Task statement:
Which lines of the records contain the word "executarmos"? Copy each one.

Source information:
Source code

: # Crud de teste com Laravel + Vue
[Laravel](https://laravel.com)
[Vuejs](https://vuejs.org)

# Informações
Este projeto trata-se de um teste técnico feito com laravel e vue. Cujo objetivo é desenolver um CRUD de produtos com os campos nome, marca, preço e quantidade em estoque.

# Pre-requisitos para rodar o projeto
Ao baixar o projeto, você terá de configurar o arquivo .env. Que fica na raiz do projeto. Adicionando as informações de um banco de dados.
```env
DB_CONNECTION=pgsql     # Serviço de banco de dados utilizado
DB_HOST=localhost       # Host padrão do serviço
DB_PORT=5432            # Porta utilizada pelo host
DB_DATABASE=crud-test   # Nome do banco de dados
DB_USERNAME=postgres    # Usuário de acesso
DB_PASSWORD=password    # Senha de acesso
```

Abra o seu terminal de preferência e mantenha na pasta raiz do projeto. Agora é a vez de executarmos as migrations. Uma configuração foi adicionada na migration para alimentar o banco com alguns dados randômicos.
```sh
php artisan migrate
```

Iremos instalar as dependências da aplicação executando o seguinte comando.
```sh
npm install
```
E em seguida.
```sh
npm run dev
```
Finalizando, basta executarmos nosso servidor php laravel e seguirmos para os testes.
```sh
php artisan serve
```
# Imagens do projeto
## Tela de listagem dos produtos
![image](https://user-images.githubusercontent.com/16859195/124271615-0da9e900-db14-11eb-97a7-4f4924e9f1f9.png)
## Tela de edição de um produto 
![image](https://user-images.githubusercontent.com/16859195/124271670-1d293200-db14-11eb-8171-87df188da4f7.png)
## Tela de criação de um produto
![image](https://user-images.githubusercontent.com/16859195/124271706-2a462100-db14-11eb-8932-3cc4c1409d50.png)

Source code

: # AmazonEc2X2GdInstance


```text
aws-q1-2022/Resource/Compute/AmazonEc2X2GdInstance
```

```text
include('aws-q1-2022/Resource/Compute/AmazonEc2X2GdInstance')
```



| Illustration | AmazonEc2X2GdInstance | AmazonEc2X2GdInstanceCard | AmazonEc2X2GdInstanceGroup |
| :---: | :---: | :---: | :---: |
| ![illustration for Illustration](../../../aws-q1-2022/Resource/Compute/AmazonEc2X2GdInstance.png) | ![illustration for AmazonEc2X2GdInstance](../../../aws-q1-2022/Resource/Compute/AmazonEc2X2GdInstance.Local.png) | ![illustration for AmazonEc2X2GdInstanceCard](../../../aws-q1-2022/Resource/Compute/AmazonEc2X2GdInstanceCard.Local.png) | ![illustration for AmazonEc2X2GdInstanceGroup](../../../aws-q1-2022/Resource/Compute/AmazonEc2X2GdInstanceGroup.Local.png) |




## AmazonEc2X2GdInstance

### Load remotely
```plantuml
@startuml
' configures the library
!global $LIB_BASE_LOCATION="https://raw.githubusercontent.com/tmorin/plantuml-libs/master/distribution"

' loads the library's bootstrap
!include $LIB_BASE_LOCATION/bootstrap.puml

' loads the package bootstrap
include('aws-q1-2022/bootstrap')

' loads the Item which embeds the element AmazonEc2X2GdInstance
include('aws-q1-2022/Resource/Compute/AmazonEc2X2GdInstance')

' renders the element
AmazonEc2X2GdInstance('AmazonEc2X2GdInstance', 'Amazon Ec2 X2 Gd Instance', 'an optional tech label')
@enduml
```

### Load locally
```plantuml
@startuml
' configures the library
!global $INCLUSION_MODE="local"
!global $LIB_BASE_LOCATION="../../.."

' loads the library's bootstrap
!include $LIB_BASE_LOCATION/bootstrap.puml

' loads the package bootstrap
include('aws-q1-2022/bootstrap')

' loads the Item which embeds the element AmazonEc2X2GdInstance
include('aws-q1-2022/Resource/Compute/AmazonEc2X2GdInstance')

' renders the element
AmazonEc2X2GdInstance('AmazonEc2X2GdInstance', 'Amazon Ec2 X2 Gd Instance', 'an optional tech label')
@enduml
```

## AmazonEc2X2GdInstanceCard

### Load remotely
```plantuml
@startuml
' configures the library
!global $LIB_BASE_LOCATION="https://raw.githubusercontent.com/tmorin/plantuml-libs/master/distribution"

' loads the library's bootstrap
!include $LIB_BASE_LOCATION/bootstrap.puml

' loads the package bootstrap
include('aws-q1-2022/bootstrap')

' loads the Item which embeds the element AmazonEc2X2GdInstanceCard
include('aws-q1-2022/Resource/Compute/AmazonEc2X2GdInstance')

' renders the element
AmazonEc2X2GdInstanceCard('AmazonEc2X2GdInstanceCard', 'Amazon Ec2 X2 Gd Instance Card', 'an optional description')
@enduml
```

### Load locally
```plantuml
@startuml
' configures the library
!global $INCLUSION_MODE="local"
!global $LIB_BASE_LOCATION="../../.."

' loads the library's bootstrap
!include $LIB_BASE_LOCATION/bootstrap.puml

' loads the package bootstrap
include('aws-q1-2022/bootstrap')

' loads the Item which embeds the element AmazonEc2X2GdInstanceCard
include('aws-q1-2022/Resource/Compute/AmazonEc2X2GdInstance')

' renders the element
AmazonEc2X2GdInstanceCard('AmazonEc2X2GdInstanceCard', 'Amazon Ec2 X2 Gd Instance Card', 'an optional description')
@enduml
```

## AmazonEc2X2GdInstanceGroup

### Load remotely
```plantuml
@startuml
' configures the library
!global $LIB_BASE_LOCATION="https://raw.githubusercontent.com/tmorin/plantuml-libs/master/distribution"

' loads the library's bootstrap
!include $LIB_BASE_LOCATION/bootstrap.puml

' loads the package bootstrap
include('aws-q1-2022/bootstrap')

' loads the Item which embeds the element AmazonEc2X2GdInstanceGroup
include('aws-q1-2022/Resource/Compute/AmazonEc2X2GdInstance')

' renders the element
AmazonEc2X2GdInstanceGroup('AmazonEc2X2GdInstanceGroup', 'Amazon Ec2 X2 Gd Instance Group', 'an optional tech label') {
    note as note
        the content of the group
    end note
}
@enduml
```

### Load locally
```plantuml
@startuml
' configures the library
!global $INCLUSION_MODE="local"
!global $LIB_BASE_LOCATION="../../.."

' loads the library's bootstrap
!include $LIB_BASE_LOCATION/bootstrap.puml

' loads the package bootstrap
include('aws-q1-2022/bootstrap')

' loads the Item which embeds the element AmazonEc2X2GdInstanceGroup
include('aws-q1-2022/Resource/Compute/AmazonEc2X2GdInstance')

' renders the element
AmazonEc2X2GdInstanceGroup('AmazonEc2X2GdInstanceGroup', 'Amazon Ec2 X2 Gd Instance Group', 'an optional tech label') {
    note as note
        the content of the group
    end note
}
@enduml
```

Answer below:
Abra o seu terminal de preferência e mantenha na pasta raiz do projeto. Agora é a vez de executarmos as migrations. Uma configuração foi adicionada na migration para alimentar o banco com alguns dados randômicos.
Finalizando, basta executarmos nosso servidor php laravel e seguirmos para os testes.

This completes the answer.